Quantum spin liquids on the diamond lattice

Abstract: We perform a projective symmetry group classification of spin $S=1/2$ symmetric quantum spin liquids with different gauge groups on the diamond lattice. Employing the Abrikosov fermion representation, we obtain $8$ $SU(2)$, $62$ $U(1)$ and $80$ $\mathbb{Z}{2}$ algebraic PSGs. Constraining these solutions to mean-field parton Ans\"atze with short-range amplitudes, the classification reduces to only $2$ $SU(2)$, $7$ $U(1)$ and $8$ $\mathbb{Z}{2}$ distinctly realizable phases. We obtain both the singlet and triplet fields for all Ans\"atze, discuss the spinon dispersions, and present the dynamical spin structure factors within a self-consistent treatment of the Heisenberg Hamiltonian with up to third-nearest neighbor couplings.
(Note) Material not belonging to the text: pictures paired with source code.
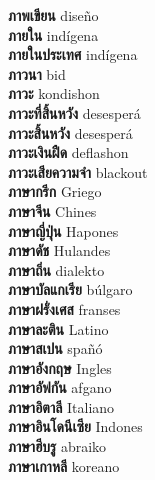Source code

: \textbf{ ภาพเขียน  } diseño \\
\textbf{ ภายใน  } indígena \\
\textbf{ ภายในประเทศ  } indígena \\
\textbf{ ภาวนา  } bid \\
\textbf{ ภาวะ  } kondishon \\
\textbf{ ภาวะที่สิ้นหวัง  } desesperá \\
\textbf{ ภาวะสิ้นหวัง  } desesperá \\
\textbf{ ภาวะเงินฝืด  } deflashon \\
\textbf{ ภาวะเสียความจำ  } blackout \\
\textbf{ ภาษากรีก  } Griego \\
\textbf{ ภาษาจีน  } Chines \\
\textbf{ ภาษาญี่ปุ่น  } Hapones \\
\textbf{ ภาษาดัช  } Hulandes \\
\textbf{ ภาษาถิ่น  } dialekto \\
\textbf{ ภาษาบัลแกเรีย  } búlgaro \\
\textbf{ ภาษาฝรั่งเศส  } franses \\
\textbf{ ภาษาละติน  } Latino \\
\textbf{ ภาษาสเปน  } spañó \\
\textbf{ ภาษาอังกฤษ  } Ingles \\
\textbf{ ภาษาอัฟกัน  } afgano \\
\textbf{ ภาษาอิตาลี  } Italiano \\
\textbf{ ภาษาอินโดนีเซีย  } Indones \\
\textbf{ ภาษาฮีบรู  } abraiko \\
\textbf{ ภาษาเกาหลี  } koreano \\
Interestingly, we find that a zero-flux $SU(2)$ state and some descendent $U(1)$ and $\mathbb{Z}_{2}$ states host robust gapless nodal loops in their dispersion spectrum, owing their stability at the mean-field level to the projective implementation of rotoinversion and screw symmetries. A nontrivial connection is drawn between one of our $U(1)$ spinon Hamiltonians (belonging to the nonprojective class) and the Fu-Kane-Mele model for a three-dimensional topological insulator on the diamond lattice. We show that Gutzwiller projection of the 0- and $\pi$-flux $SU(2)$ spin liquids generates long-range N\'eel order.